▸ **Information shown**:
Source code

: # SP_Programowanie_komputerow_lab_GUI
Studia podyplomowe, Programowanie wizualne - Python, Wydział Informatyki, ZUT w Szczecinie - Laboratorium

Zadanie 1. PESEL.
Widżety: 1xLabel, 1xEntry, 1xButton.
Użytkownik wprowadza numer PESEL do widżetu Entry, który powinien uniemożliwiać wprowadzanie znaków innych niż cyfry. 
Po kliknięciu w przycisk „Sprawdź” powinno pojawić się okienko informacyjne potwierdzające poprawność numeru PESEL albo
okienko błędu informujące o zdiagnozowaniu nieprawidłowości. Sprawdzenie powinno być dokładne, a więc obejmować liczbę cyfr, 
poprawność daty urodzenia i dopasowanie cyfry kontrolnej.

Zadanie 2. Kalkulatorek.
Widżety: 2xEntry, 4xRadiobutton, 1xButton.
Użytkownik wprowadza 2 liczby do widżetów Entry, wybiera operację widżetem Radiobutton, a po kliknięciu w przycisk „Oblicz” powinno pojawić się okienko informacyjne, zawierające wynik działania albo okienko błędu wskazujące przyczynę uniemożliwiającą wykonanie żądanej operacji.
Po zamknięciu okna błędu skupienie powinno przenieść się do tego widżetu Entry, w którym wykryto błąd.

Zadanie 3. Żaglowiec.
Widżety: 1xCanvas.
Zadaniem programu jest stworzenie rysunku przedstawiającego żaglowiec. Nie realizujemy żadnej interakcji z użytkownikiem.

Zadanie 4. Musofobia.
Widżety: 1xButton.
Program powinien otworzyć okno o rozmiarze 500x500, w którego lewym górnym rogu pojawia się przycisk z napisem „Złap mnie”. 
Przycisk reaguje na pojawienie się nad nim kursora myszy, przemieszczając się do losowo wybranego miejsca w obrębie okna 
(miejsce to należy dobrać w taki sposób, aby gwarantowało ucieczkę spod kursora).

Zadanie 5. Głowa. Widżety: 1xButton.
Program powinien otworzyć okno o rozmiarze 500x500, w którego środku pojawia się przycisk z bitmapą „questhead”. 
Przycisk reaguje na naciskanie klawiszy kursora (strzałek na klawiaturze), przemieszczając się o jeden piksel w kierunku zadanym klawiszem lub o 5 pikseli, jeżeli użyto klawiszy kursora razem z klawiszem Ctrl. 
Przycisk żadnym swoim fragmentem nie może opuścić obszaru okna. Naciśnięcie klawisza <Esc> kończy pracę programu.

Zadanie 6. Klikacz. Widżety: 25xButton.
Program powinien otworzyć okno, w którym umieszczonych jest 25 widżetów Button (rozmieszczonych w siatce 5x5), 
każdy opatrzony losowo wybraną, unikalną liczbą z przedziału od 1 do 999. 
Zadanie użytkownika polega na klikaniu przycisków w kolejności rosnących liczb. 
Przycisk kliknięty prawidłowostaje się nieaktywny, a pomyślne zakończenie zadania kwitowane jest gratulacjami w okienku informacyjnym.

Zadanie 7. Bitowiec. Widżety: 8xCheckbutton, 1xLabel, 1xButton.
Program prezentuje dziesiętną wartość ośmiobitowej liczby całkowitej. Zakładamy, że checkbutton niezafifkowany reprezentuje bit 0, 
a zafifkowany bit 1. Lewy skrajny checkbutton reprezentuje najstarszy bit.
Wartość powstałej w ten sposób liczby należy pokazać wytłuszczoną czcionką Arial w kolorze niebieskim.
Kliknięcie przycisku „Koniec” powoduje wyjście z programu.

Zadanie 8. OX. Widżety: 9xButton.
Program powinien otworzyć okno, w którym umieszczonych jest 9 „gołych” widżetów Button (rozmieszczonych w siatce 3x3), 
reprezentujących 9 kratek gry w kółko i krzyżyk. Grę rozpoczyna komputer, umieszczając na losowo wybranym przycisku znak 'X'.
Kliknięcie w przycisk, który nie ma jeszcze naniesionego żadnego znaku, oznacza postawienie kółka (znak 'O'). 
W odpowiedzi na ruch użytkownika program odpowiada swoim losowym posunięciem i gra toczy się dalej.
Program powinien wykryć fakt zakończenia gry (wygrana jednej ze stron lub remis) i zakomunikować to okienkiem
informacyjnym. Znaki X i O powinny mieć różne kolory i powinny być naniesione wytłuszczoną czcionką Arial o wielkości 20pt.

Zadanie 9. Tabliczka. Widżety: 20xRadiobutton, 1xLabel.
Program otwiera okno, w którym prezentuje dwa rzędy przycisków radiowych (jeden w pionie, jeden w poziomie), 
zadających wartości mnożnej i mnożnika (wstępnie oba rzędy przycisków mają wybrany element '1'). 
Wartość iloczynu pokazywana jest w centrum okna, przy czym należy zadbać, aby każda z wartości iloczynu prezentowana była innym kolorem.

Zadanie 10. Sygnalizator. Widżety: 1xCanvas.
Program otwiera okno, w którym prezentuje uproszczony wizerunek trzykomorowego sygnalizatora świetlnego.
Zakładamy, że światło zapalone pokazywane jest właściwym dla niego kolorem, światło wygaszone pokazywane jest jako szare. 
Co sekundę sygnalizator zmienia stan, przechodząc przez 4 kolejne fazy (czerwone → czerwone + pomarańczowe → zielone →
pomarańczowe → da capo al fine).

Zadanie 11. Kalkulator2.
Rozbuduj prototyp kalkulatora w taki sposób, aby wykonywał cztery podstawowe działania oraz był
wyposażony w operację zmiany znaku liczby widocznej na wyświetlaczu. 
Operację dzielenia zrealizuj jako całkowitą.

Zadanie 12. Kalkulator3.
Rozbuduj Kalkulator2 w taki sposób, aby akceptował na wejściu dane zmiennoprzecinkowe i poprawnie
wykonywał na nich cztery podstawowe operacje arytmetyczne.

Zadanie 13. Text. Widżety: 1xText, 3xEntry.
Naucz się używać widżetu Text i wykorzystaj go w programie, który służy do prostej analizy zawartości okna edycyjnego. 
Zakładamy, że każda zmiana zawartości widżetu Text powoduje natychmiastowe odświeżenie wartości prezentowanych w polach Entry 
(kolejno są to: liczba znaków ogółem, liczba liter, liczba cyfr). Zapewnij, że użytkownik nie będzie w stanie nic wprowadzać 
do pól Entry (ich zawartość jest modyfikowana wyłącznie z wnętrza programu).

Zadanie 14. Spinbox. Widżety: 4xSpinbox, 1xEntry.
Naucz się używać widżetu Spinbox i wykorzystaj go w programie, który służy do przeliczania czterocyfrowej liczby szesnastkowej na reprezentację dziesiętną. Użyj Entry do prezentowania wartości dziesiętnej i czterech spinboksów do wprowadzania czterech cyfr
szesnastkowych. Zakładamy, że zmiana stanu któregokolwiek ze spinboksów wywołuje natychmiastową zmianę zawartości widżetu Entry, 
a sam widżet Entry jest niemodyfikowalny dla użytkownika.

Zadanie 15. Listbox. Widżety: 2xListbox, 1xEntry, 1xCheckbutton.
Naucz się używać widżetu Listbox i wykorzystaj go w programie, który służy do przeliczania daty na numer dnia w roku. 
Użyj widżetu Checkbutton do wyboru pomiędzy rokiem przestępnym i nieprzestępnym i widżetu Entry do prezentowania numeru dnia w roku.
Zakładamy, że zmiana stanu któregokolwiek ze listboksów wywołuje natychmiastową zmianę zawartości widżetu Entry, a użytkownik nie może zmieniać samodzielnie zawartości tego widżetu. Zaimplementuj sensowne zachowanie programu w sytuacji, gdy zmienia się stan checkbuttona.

▸ **Task details**: The entries are to be repeated exactly, with nothing altered.

▸ **Exercise response**:
Source code

: # SP_Programowanie_komputerow_lab_GUI
Studia podyplomowe, Programowanie wizualne - Python, Wydział Informatyki, ZUT w Szczecinie - Laboratorium

Zadanie 1. PESEL.
Widżety: 1xLabel, 1xEntry, 1xButton.
Użytkownik wprowadza numer PESEL do widżetu Entry, który powinien uniemożliwiać wprowadzanie znaków innych niż cyfry. 
Po kliknięciu w przycisk „Sprawdź” powinno pojawić się okienko informacyjne potwierdzające poprawność numeru PESEL albo
okienko błędu informujące o zdiagnozowaniu nieprawidłowości. Sprawdzenie powinno być dokładne, a więc obejmować liczbę cyfr, 
poprawność daty urodzenia i dopasowanie cyfry kontrolnej.

Zadanie 2. Kalkulatorek.
Widżety: 2xEntry, 4xRadiobutton, 1xButton.
Użytkownik wprowadza 2 liczby do widżetów Entry, wybiera operację widżetem Radiobutton, a po kliknięciu w przycisk „Oblicz” powinno pojawić się okienko informacyjne, zawierające wynik działania albo okienko błędu wskazujące przyczynę uniemożliwiającą wykonanie żądanej operacji.
Po zamknięciu okna błędu skupienie powinno przenieść się do tego widżetu Entry, w którym wykryto błąd.

Zadanie 3. Żaglowiec.
Widżety: 1xCanvas.
Zadaniem programu jest stworzenie rysunku przedstawiającego żaglowiec. Nie realizujemy żadnej interakcji z użytkownikiem.

Zadanie 4. Musofobia.
Widżety: 1xButton.
Program powinien otworzyć okno o rozmiarze 500x500, w którego lewym górnym rogu pojawia się przycisk z napisem „Złap mnie”. 
Przycisk reaguje na pojawienie się nad nim kursora myszy, przemieszczając się do losowo wybranego miejsca w obrębie okna 
(miejsce to należy dobrać w taki sposób, aby gwarantowało ucieczkę spod kursora).

Zadanie 5. Głowa. Widżety: 1xButton.
Program powinien otworzyć okno o rozmiarze 500x500, w którego środku pojawia się przycisk z bitmapą „questhead”. 
Przycisk reaguje na naciskanie klawiszy kursora (strzałek na klawiaturze), przemieszczając się o jeden piksel w kierunku zadanym klawiszem lub o 5 pikseli, jeżeli użyto klawiszy kursora razem z klawiszem Ctrl. 
Przycisk żadnym swoim fragmentem nie może opuścić obszaru okna. Naciśnięcie klawisza <Esc> kończy pracę programu.

Zadanie 6. Klikacz. Widżety: 25xButton.
Program powinien otworzyć okno, w którym umieszczonych jest 25 widżetów Button (rozmieszczonych w siatce 5x5), 
każdy opatrzony losowo wybraną, unikalną liczbą z przedziału od 1 do 999. 
Zadanie użytkownika polega na klikaniu przycisków w kolejności rosnących liczb. 
Przycisk kliknięty prawidłowostaje się nieaktywny, a pomyślne zakończenie zadania kwitowane jest gratulacjami w okienku informacyjnym.

Zadanie 7. Bitowiec. Widżety: 8xCheckbutton, 1xLabel, 1xButton.
Program prezentuje dziesiętną wartość ośmiobitowej liczby całkowitej. Zakładamy, że checkbutton niezafifkowany reprezentuje bit 0, 
a zafifkowany bit 1. Lewy skrajny checkbutton reprezentuje najstarszy bit.
Wartość powstałej w ten sposób liczby należy pokazać wytłuszczoną czcionką Arial w kolorze niebieskim.
Kliknięcie przycisku „Koniec” powoduje wyjście z programu.

Zadanie 8. OX. Widżety: 9xButton.
Program powinien otworzyć okno, w którym umieszczonych jest 9 „gołych” widżetów Button (rozmieszczonych w siatce 3x3), 
reprezentujących 9 kratek gry w kółko i krzyżyk. Grę rozpoczyna komputer, umieszczając na losowo wybranym przycisku znak 'X'.
Kliknięcie w przycisk, który nie ma jeszcze naniesionego żadnego znaku, oznacza postawienie kółka (znak 'O'). 
W odpowiedzi na ruch użytkownika program odpowiada swoim losowym posunięciem i gra toczy się dalej.
Program powinien wykryć fakt zakończenia gry (wygrana jednej ze stron lub remis) i zakomunikować to okienkiem
informacyjnym. Znaki X i O powinny mieć różne kolory i powinny być naniesione wytłuszczoną czcionką Arial o wielkości 20pt.

Zadanie 9. Tabliczka. Widżety: 20xRadiobutton, 1xLabel.
Program otwiera okno, w którym prezentuje dwa rzędy przycisków radiowych (jeden w pionie, jeden w poziomie), 
zadających wartości mnożnej i mnożnika (wstępnie oba rzędy przycisków mają wybrany element '1'). 
Wartość iloczynu pokazywana jest w centrum okna, przy czym należy zadbać, aby każda z wartości iloczynu prezentowana była innym kolorem.

Zadanie 10. Sygnalizator. Widżety: 1xCanvas.
Program otwiera okno, w którym prezentuje uproszczony wizerunek trzykomorowego sygnalizatora świetlnego.
Zakładamy, że światło zapalone pokazywane jest właściwym dla niego kolorem, światło wygaszone pokazywane jest jako szare. 
Co sekundę sygnalizator zmienia stan, przechodząc przez 4 kolejne fazy (czerwone → czerwone + pomarańczowe → zielone →
pomarańczowe → da capo al fine).

Zadanie 11. Kalkulator2.
Rozbuduj prototyp kalkulatora w taki sposób, aby wykonywał cztery podstawowe działania oraz był
wyposażony w operację zmiany znaku liczby widocznej na wyświetlaczu. 
Operację dzielenia zrealizuj jako całkowitą.

Zadanie 12. Kalkulator3.
Rozbuduj Kalkulator2 w taki sposób, aby akceptował na wejściu dane zmiennoprzecinkowe i poprawnie
wykonywał na nich cztery podstawowe operacje arytmetyczne.

Zadanie 13. Text. Widżety: 1xText, 3xEntry.
Naucz się używać widżetu Text i wykorzystaj go w programie, który służy do prostej analizy zawartości okna edycyjnego. 
Zakładamy, że każda zmiana zawartości widżetu Text powoduje natychmiastowe odświeżenie wartości prezentowanych w polach Entry 
(kolejno są to: liczba znaków ogółem, liczba liter, liczba cyfr). Zapewnij, że użytkownik nie będzie w stanie nic wprowadzać 
do pól Entry (ich zawartość jest modyfikowana wyłącznie z wnętrza programu).

Zadanie 14. Spinbox. Widżety: 4xSpinbox, 1xEntry.
Naucz się używać widżetu Spinbox i wykorzystaj go w programie, który służy do przeliczania czterocyfrowej liczby szesnastkowej na reprezentację dziesiętną. Użyj Entry do prezentowania wartości dziesiętnej i czterech spinboksów do wprowadzania czterech cyfr
szesnastkowych. Zakładamy, że zmiana stanu któregokolwiek ze spinboksów wywołuje natychmiastową zmianę zawartości widżetu Entry, 
a sam widżet Entry jest niemodyfikowalny dla użytkownika.

Zadanie 15. Listbox. Widżety: 2xListbox, 1xEntry, 1xCheckbutton.
Naucz się używać widżetu Listbox i wykorzystaj go w programie, który służy do przeliczania daty na numer dnia w roku. 
Użyj widżetu Checkbutton do wyboru pomiędzy rokiem przestępnym i nieprzestępnym i widżetu Entry do prezentowania numeru dnia w roku.
Zakładamy, że zmiana stanu któregokolwiek ze listboksów wywołuje natychmiastową zmianę zawartości widżetu Entry, a użytkownik nie może zmieniać samodzielnie zawartości tego widżetu. Zaimplementuj sensowne zachowanie programu w sytuacji, gdy zmienia się stan checkbuttona.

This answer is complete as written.